----- MATERIAL FOR THIS EXERCISE

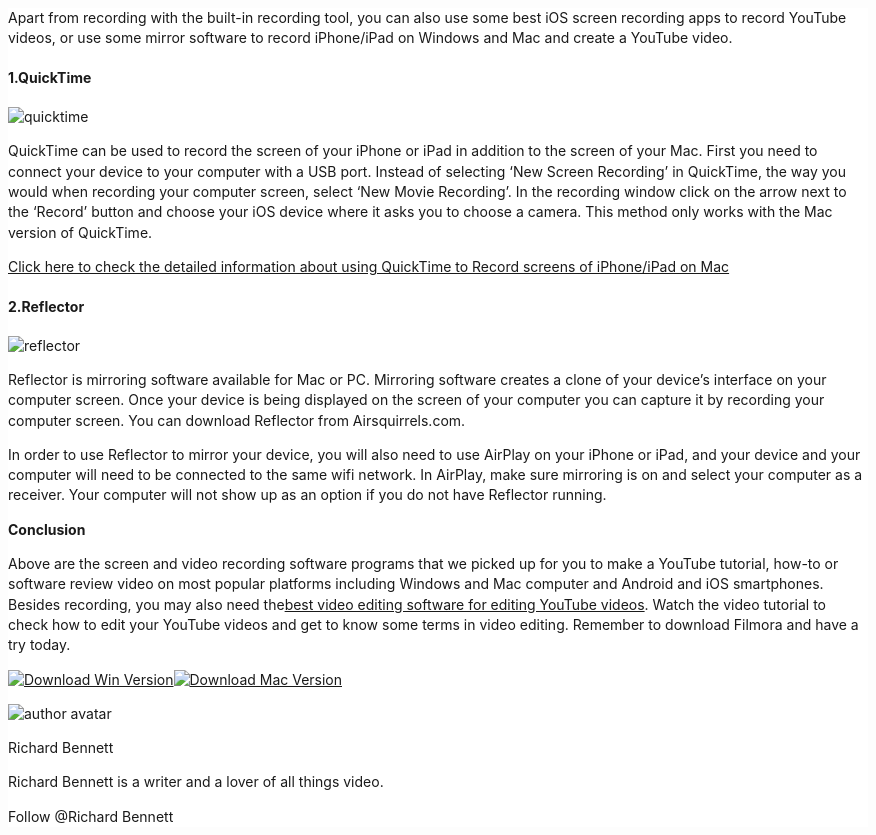Apart from recording with the built-in recording tool, you can also use some best iOS screen recording apps to record YouTube videos, or use some mirror software to record iPhone/iPad on Windows and Mac and create a YouTube video.

#### 1.QuickTime

![quicktime](https://images.wondershare.com/filmora/article-images/screen-recorder-QuickTimeiOS.JPG)

QuickTime can be used to record the screen of your iPhone or iPad in addition to the screen of your Mac. First you need to connect your device to your computer with a USB port. Instead of selecting ‘New Screen Recording’ in QuickTime, the way you would when recording your computer screen, select ‘New Movie Recording’. In the recording window click on the arrow next to the ‘Record’ button and choose your iOS device where it asks you to choose a camera. This method only works with the Mac version of QuickTime.

[Click here to check the detailed information about using QuickTime to Record screens of iPhone/iPad on Mac](https://tools.techidaily.com/wondershare/filmora/download/)

#### 2.Reflector

![reflector](https://images.wondershare.com/filmora/article-images/screen-recorder-Reflector.JPG)

Reflector is mirroring software available for Mac or PC. Mirroring software creates a clone of your device’s interface on your computer screen. Once your device is being displayed on the screen of your computer you can capture it by recording your computer screen. You can download Reflector from Airsquirrels.com.

In order to use Reflector to mirror your device, you will also need to use AirPlay on your iPhone or iPad, and your device and your computer will need to be connected to the same wifi network. In AirPlay, make sure mirroring is on and select your computer as a receiver. Your computer will not show up as an option if you do not have Reflector running.

**Conclusion**

Above are the screen and video recording software programs that we picked up for you to make a YouTube tutorial, how-to or software review video on most popular platforms including Windows and Mac computer and Android and iOS smartphones. Besides recording, you may also need the[best video editing software for editing YouTube videos](https://tools.techidaily.com/wondershare/filmora/download/). Watch the video tutorial to check how to edit your YouTube videos and get to know some terms in video editing. Remember to download Filmora and have a try today.

[![Download Win Version](https://images.wondershare.com/filmora/guide/download-btn-win.jpg)](https://tools.techidaily.com/wondershare/filmora/download/)[![Download Mac Version](https://images.wondershare.com/filmora/guide/download-btn-mac.jpg)](https://tools.techidaily.com/wondershare/filmora/download/)

![author avatar](https://images.wondershare.com/filmora/article-images/richard-bennett.jpg)

Richard Bennett

Richard Bennett is a writer and a lover of all things video.

Follow @Richard Bennett

<ins class="adsbygoogle"
     style="display:block"
     data-ad-format="autorelaxed"
     data-ad-client="ca-pub-7571918770474297"
     data-ad-slot="1223367746"></ins>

----------

Excluding pictures, reproduce the listing above exactly as it stands.

Apart from recording with the built-in recording tool, you can also use some best iOS screen recording apps to record YouTube videos, or use some mirror software to record iPhone/iPad on Windows and Mac and create a YouTube video.

#### 1.QuickTime

![quicktime](https://images.wondershare.com/filmora/article-images/screen-recorder-QuickTimeiOS.JPG)

QuickTime can be used to record the screen of your iPhone or iPad in addition to the screen of your Mac. First you need to connect your device to your computer with a USB port. Instead of selecting ‘New Screen Recording’ in QuickTime, the way you would when recording your computer screen, select ‘New Movie Recording’. In the recording window click on the arrow next to the ‘Record’ button and choose your iOS device where it asks you to choose a camera. This method only works with the Mac version of QuickTime.

[Click here to check the detailed information about using QuickTime to Record screens of iPhone/iPad on Mac](https://tools.techidaily.com/wondershare/filmora/download/)

#### 2.Reflector

![reflector](https://images.wondershare.com/filmora/article-images/screen-recorder-Reflector.JPG)

Reflector is mirroring software available for Mac or PC. Mirroring software creates a clone of your device’s interface on your computer screen. Once your device is being displayed on the screen of your computer you can capture it by recording your computer screen. You can download Reflector from Airsquirrels.com.

In order to use Reflector to mirror your device, you will also need to use AirPlay on your iPhone or iPad, and your device and your computer will need to be connected to the same wifi network. In AirPlay, make sure mirroring is on and select your computer as a receiver. Your computer will not show up as an option if you do not have Reflector running.

**Conclusion**

Above are the screen and video recording software programs that we picked up for you to make a YouTube tutorial, how-to or software review video on most popular platforms including Windows and Mac computer and Android and iOS smartphones. Besides recording, you may also need the[best video editing software for editing YouTube videos](https://tools.techidaily.com/wondershare/filmora/download/). Watch the video tutorial to check how to edit your YouTube videos and get to know some terms in video editing. Remember to download Filmora and have a try today.

[![Download Win Version](https://images.wondershare.com/filmora/guide/download-btn-win.jpg)](https://tools.techidaily.com/wondershare/filmora/download/)[![Download Mac Version](https://images.wondershare.com/filmora/guide/download-btn-mac.jpg)](https://tools.techidaily.com/wondershare/filmora/download/)

![author avatar](https://images.wondershare.com/filmora/article-images/richard-bennett.jpg)

Richard Bennett

Richard Bennett is a writer and a lover of all things video.

Follow @Richard Bennett

<ins class="adsbygoogle"
     style="display:block"
     data-ad-format="autorelaxed"
     data-ad-client="ca-pub-7571918770474297"
     data-ad-slot="1223367746"></ins>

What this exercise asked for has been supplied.